Article Preview
TopIntroduction
Peer Data Management Systems (PDMSs) (Kantere et al., 2009; Tatarinov et al., 2003) are advanced P2P applications in which each peer represents an autonomous data source that makes available an exported schema. Such schema represents the data to be shared with other peers. Peers communicate through an overlay network, i.e., a virtual (logical) network which runs as an overlay on top of a physical network (Doval & O’Mahony, 2003). According to the overlay topology employed, P2P systems are classified into three categories (Androutsellis-Theotokis & Spinellis, 2004): unstructured, structured, and hybrid. Some works also consider a fourth one called super-peer (Yang & Garcia-Molina, 2003).

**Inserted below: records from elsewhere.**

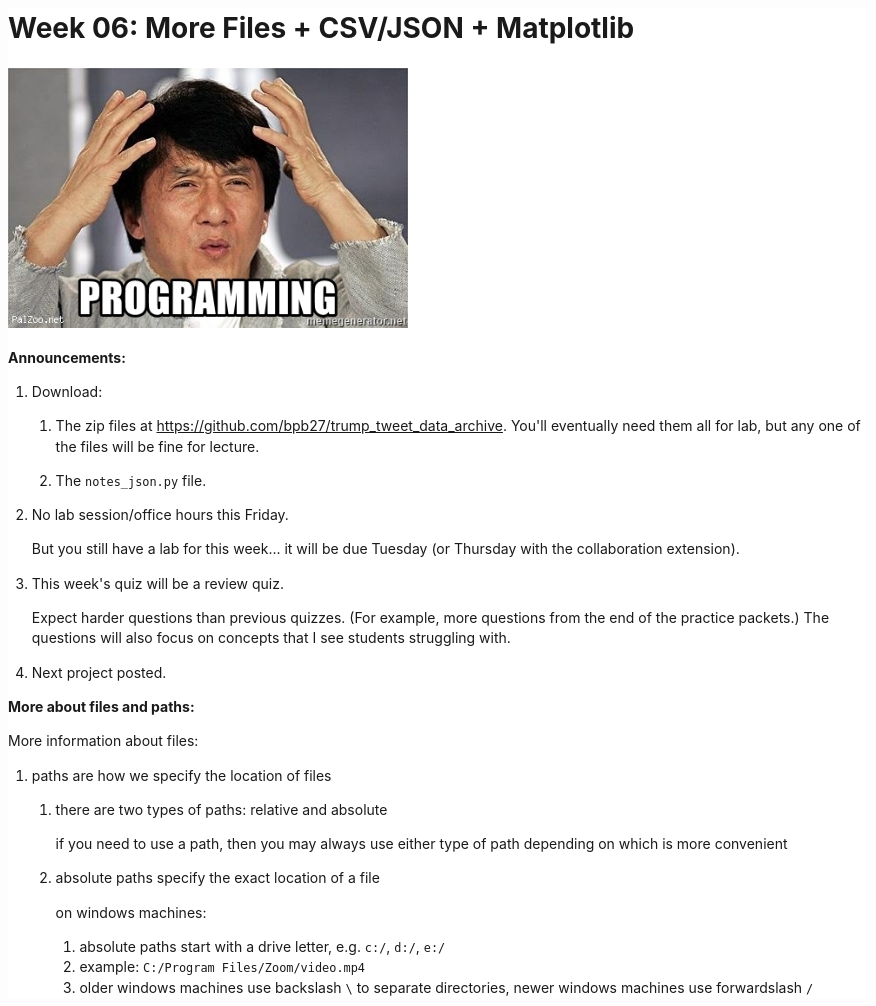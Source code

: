 # Week 06: More Files + CSV/JSON + Matplotlib

<img width=400px src=programming.jpg>

**Announcements:**

1. Download:

    1. The zip files at <https://github.com/bpb27/trump_tweet_data_archive>.
       You'll eventually need them all for lab,
       but any one of the files will be fine for lecture.

    1. The `notes_json.py` file.

1. No lab session/office hours this Friday.

   But you still have a lab for this week... it will be due Tuesday (or Thursday with the collaboration extension).

1. This week's quiz will be a review quiz.

   Expect harder questions than previous quizzes.
   (For example, more questions from the end of the practice packets.)
   The questions will also focus on concepts that I see students struggling with.

1. Next project posted.

**More about files and paths:**


More information about files:

1. paths are how we specify the location of files

    1. there are two types of paths: relative and absolute

       if you need to use a path, then you may always use either type of path depending on which is more convenient

    1. absolute paths specify the exact location of a file

       on windows machines:
       1. absolute paths start with a drive letter, e.g. `c:/`, `d:/`, `e:/`
       1. example: `C:/Program Files/Zoom/video.mp4`
       1. older windows machines use backslash `\` to separate directories, newer windows machines use forwardslash `/`
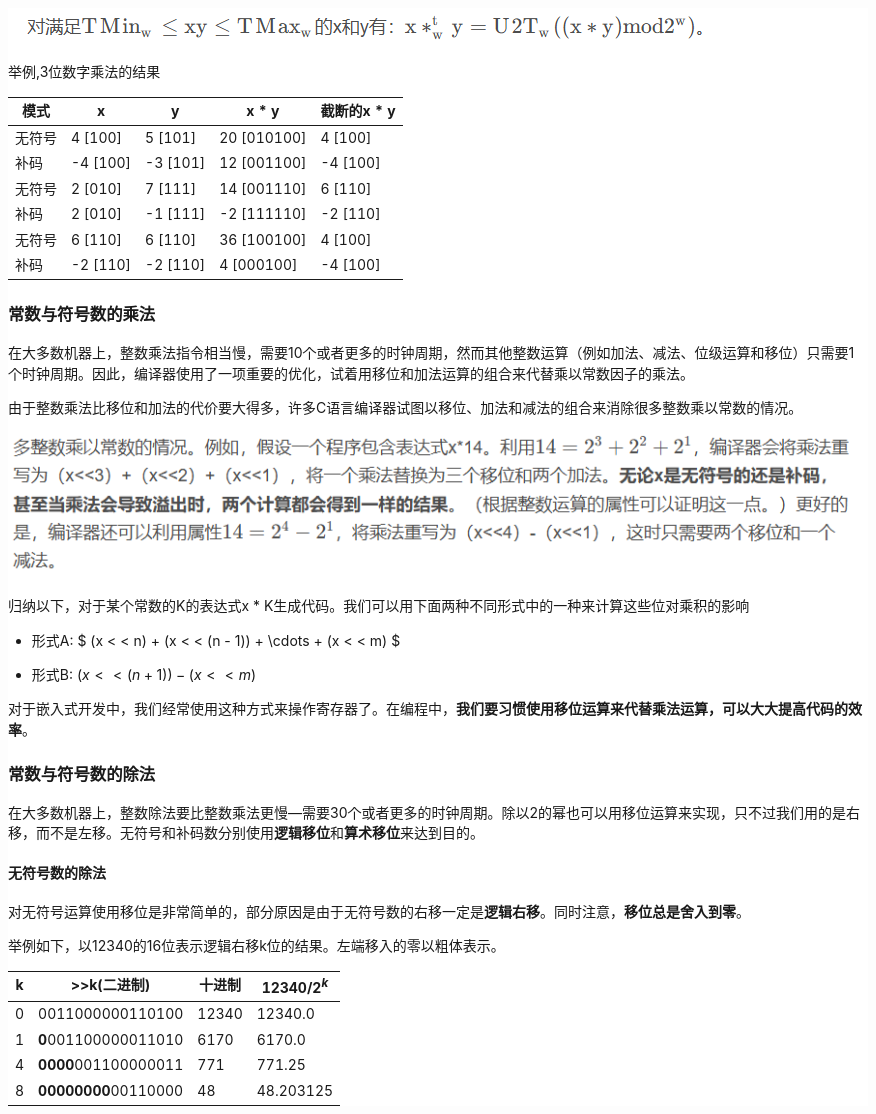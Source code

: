 ![image-20241006121315023](resource/img/image-20241006121315023.png)

举例,3位数字乘法的结果

| 模式   | x           | y           | x \* y         | 截断的x \* y |
| ------ | ----------- | ----------- | -------------- | ------------ |
| 无符号 | 4 \[100\]   | 5 \[101\]   | 20 \[010100\]  | 4 \[100\]    |
| 补码   | \-4 \[100\] | \-3 \[101\] | 12 \[001100\]  | \-4 \[100\]  |
| 无符号 | 2 \[010\]   | 7 \[111\]   | 14 \[001110\]  | 6 \[110\]    |
| 补码   | 2 \[010\]   | \-1 \[111\] | \-2 \[111110\] | \-2 \[110\]  |
| 无符号 | 6 \[110\]   | 6 \[110\]   | 36 \[100100\]  | 4 \[100\]    |
| 补码   | \-2 \[110\] | \-2 \[110\] | 4 \[000100\]   | \-4 \[100\]  |

### 常数与符号数的乘法

在大多数机器上，整数乘法指令相当慢，需要10个或者更多的时钟周期，然而其他整数运算（例如加法、减法、位级运算和移位）只需要1个时钟周期。因此，编译器使用了一项重要的优化，试着用移位和加法运算的组合来代替乘以常数因子的乘法。

由于整数乘法比移位和加法的代价要大得多，许多C语言编译器试图以移位、加法和减法的组合来消除很多整数乘以常数的情况。  

![image-20241006121644767](resource/img/image-20241006121644767.png)

归纳以下，对于某个常数的K的表达式x * K生成代码。我们可以用下面两种不同形式中的一种来计算这些位对乘积的影响

- 形式A: $ (x < < n) + (x < < (n - 1)) + \cdots + (x < < m) $

- 形式B: $(x < < (n + 1)) - (x < < m)$ 

对于嵌入式开发中，我们经常使用这种方式来操作寄存器了。在编程中，**我们要习惯使用移位运算来代替乘法运算，可以大大提高代码的效率**。

### 常数与符号数的除法

在大多数机器上，整数除法要比整数乘法更慢—需要30个或者更多的时钟周期。除以2的幂也可以用移位运算来实现，只不过我们用的是右移，而不是左移。无符号和补码数分别使用**逻辑移位**和**算术移位**来达到目的。

#### 无符号数的除法

对无符号运算使用移位是非常简单的，部分原因是由于无符号数的右移一定是**逻辑右移**。同时注意，**移位总是舍入到零**。

举例如下，以12340的16位表示逻辑右移k位的结果。左端移入的零以粗体表示。

| k    | \>>k(二进制)         | 十进制 | $12340/{2^k}$ |
| ---- | -------------------- | ------ | ------------- |
| 0    | 0011000000110100     | 12340  | 12340.0       |
| 1    | **0**001100000011010 | 6170   | 6170.0        |
| 4    | **0000**001100000011 | 771    | 771.25        |
| 8    | **00000000**00110000 | 48     | 48.203125     |
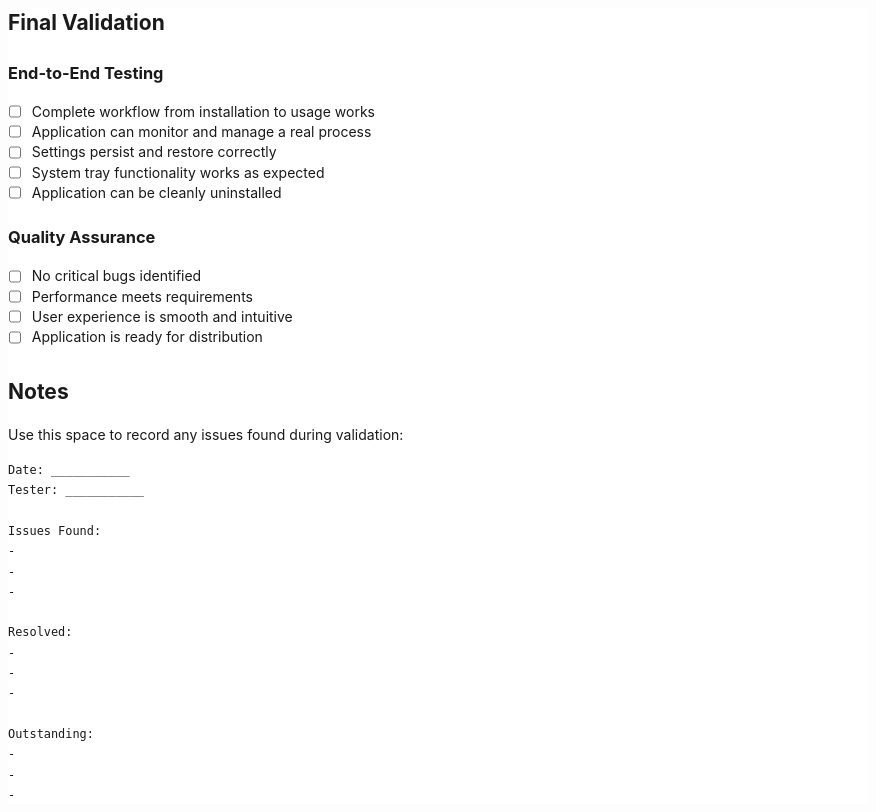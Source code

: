 ## Final Validation

### End-to-End Testing
- [ ] Complete workflow from installation to usage works
- [ ] Application can monitor and manage a real process
- [ ] Settings persist and restore correctly
- [ ] System tray functionality works as expected
- [ ] Application can be cleanly uninstalled

### Quality Assurance
- [ ] No critical bugs identified
- [ ] Performance meets requirements
- [ ] User experience is smooth and intuitive
- [ ] Application is ready for distribution

## Notes

Use this space to record any issues found during validation:

```
Date: ___________
Tester: ___________

Issues Found:
- 
- 
- 

Resolved:
- 
- 
- 

Outstanding:
- 
- 
- 
```
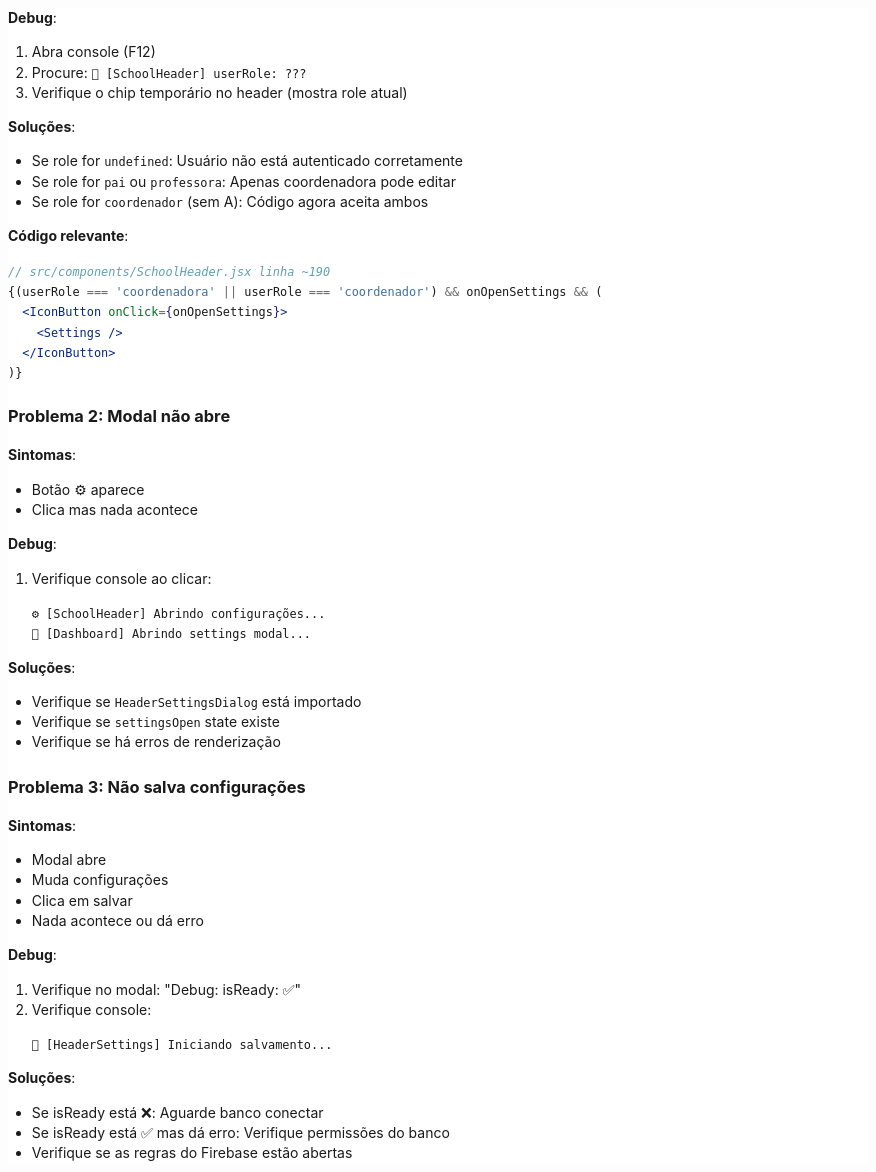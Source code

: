 **Debug**:
1. Abra console (F12)
2. Procure: `👤 [SchoolHeader] userRole: ???`
3. Verifique o chip temporário no header (mostra role atual)

**Soluções**:
- Se role for `undefined`: Usuário não está autenticado corretamente
- Se role for `pai` ou `professora`: Apenas coordenadora pode editar
- Se role for `coordenador` (sem A): Código agora aceita ambos

**Código relevante**:
```jsx
// src/components/SchoolHeader.jsx linha ~190
{(userRole === 'coordenadora' || userRole === 'coordenador') && onOpenSettings && (
  <IconButton onClick={onOpenSettings}>
    <Settings />
  </IconButton>
)}
```

### Problema 2: Modal não abre

**Sintomas**:
- Botão ⚙️ aparece
- Clica mas nada acontece

**Debug**:
1. Verifique console ao clicar:
   ```
   ⚙️ [SchoolHeader] Abrindo configurações...
   🔧 [Dashboard] Abrindo settings modal...
   ```

**Soluções**:
- Verifique se `HeaderSettingsDialog` está importado
- Verifique se `settingsOpen` state existe
- Verifique se há erros de renderização

### Problema 3: Não salva configurações

**Sintomas**:
- Modal abre
- Muda configurações
- Clica em salvar
- Nada acontece ou dá erro

**Debug**:
1. Verifique no modal: "Debug: isReady: ✅"
2. Verifique console:
   ```
   💾 [HeaderSettings] Iniciando salvamento...
   ```

**Soluções**:
- Se isReady está ❌: Aguarde banco conectar
- Se isReady está ✅ mas dá erro: Verifique permissões do banco
- Verifique se as regras do Firebase estão abertas
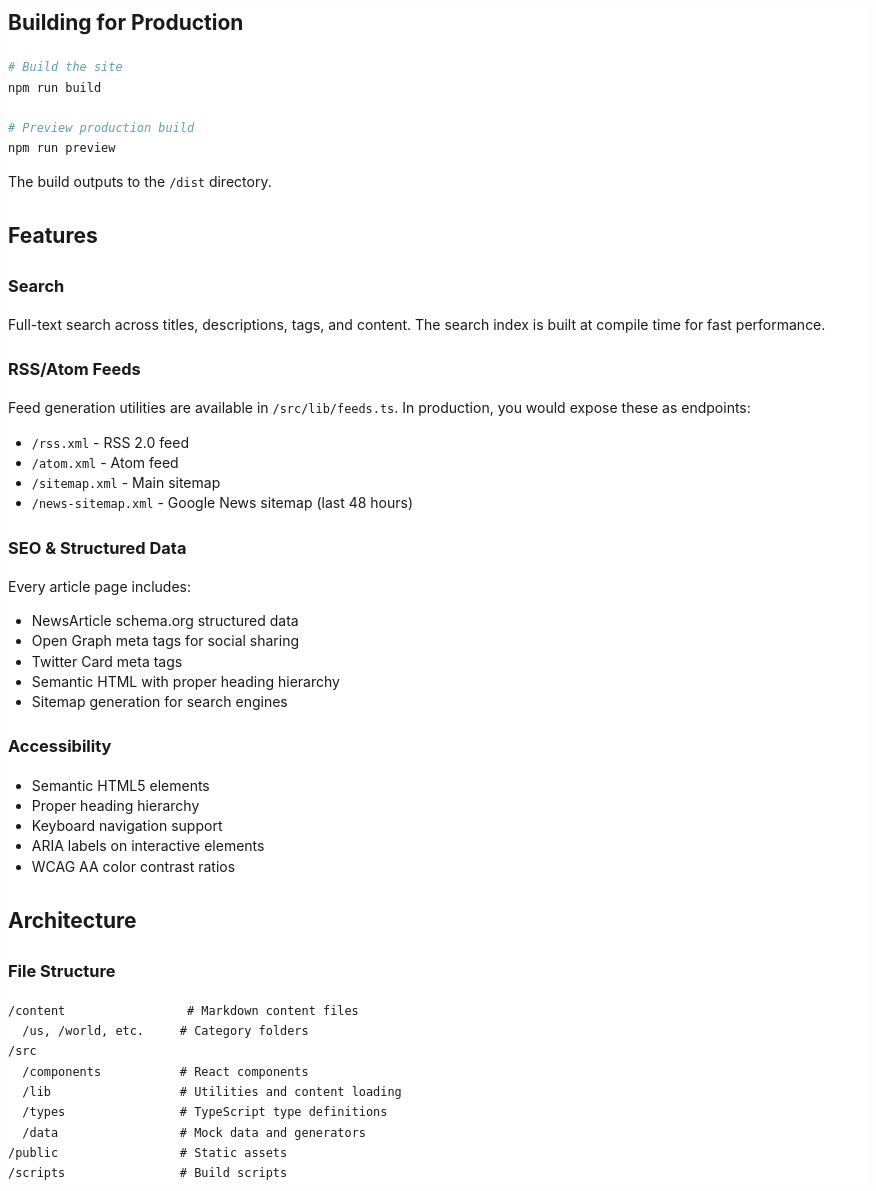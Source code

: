 ## Building for Production

```bash
# Build the site
npm run build

# Preview production build
npm run preview
```

The build outputs to the `/dist` directory.

## Features

### Search

Full-text search across titles, descriptions, tags, and content. The search index is built at compile time for fast performance.

### RSS/Atom Feeds

Feed generation utilities are available in `/src/lib/feeds.ts`. In production, you would expose these as endpoints:

- `/rss.xml` - RSS 2.0 feed
- `/atom.xml` - Atom feed
- `/sitemap.xml` - Main sitemap
- `/news-sitemap.xml` - Google News sitemap (last 48 hours)

### SEO & Structured Data

Every article page includes:

- NewsArticle schema.org structured data
- Open Graph meta tags for social sharing
- Twitter Card meta tags
- Semantic HTML with proper heading hierarchy
- Sitemap generation for search engines

### Accessibility

- Semantic HTML5 elements
- Proper heading hierarchy
- Keyboard navigation support
- ARIA labels on interactive elements
- WCAG AA color contrast ratios

## Architecture

### File Structure

```
/content                 # Markdown content files
  /us, /world, etc.     # Category folders
/src
  /components           # React components
  /lib                  # Utilities and content loading
  /types                # TypeScript type definitions
  /data                 # Mock data and generators
/public                 # Static assets
/scripts                # Build scripts
```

One of the most studied data management issue on PDMSs is query answering (Hose et al., 2008; Montanelli & Castano, 2008), which consists in propagating a query, submitted at any of the peers, on paths of limited depth in the corresponding overlay network (Lodi et al., 2008). At each routing step, the query is reformulated to the exported schema of its new host based on the respective schema mappings (Souza et al., 2009).
Query answering issues in PDMSs can be improved if peers are efficiently disposed in the overlay network according to their similarity with respect to the content they are willing to share (Castano et al., 2004). The set of peers can then be partitioned into clusters of peers in order to maximize the semantic similarity between the peers participating into the same cluster. Peer clustering has several benefits, the most important one being the fact that the queries are answered only by a few (but relevant) peers (Raftopoulou et al., 2009).
Due to the excessive number of peers, their autonomous nature, and the heterogeneity of their schemas, the creation and maintenance of clusters is considered a challenging aspect in the current stage of development of PDMSs (Kantere et al., 2008). This work proposes an incremental process for clustering peers in a PMDS. To achieve this objective, we present a PDMS architecture which is mainly designed to facilitate the connection of new peers according to their corresponding exported schema. In this architecture, peers are organized in semantic communities (Castano & Montanelli, 2005) and within a community peers are grouped into semantically related clusters. As schemas are represented as an OWL ontology (OWL, 2011), the clustering process makes intensive use of ontology management services, such as matching (Castano et al., 2006; Euzenat & Shvaiko, 2007), merging, and summarization (Pires et al., 2010).
Some approaches have been proposed to the problem of peer clustering. One of the first solutions was proposed for P2P file sharing systems (Yang & Garcia-Molina, 2003). This approach can be applied when the peers have the same structure and vocabulary, which is not the case in our setting. Some of the existing solutions (Castano & Montanelli, 2005; Doulkeridis et al., 2006; Kantere et al., 2008) assume that the P2P network is already populated with a predetermined number of peers and the clustering process is done in an ad-hoc manner. Few solutions (Li & Vuong, 2005; Lodi et al., 2008) consider the problem of forming clusters from scratch. In Li and Vuong (2005), a simple and asymmetric global measure is used to compute the semantic similarity between two peers’ schemas; the authors assume that peers in a PDMS share exactly the same ontology. The PDMS proposed in Lodi et al. (2008) concentrates all efforts related to peer clustering in a centralized structure called Access Point Structure (APS) which is updated whenever a peer joins or leaves the PDMS. The frequency of updates in the APS can be intense and consequently bring scalability problems to the system.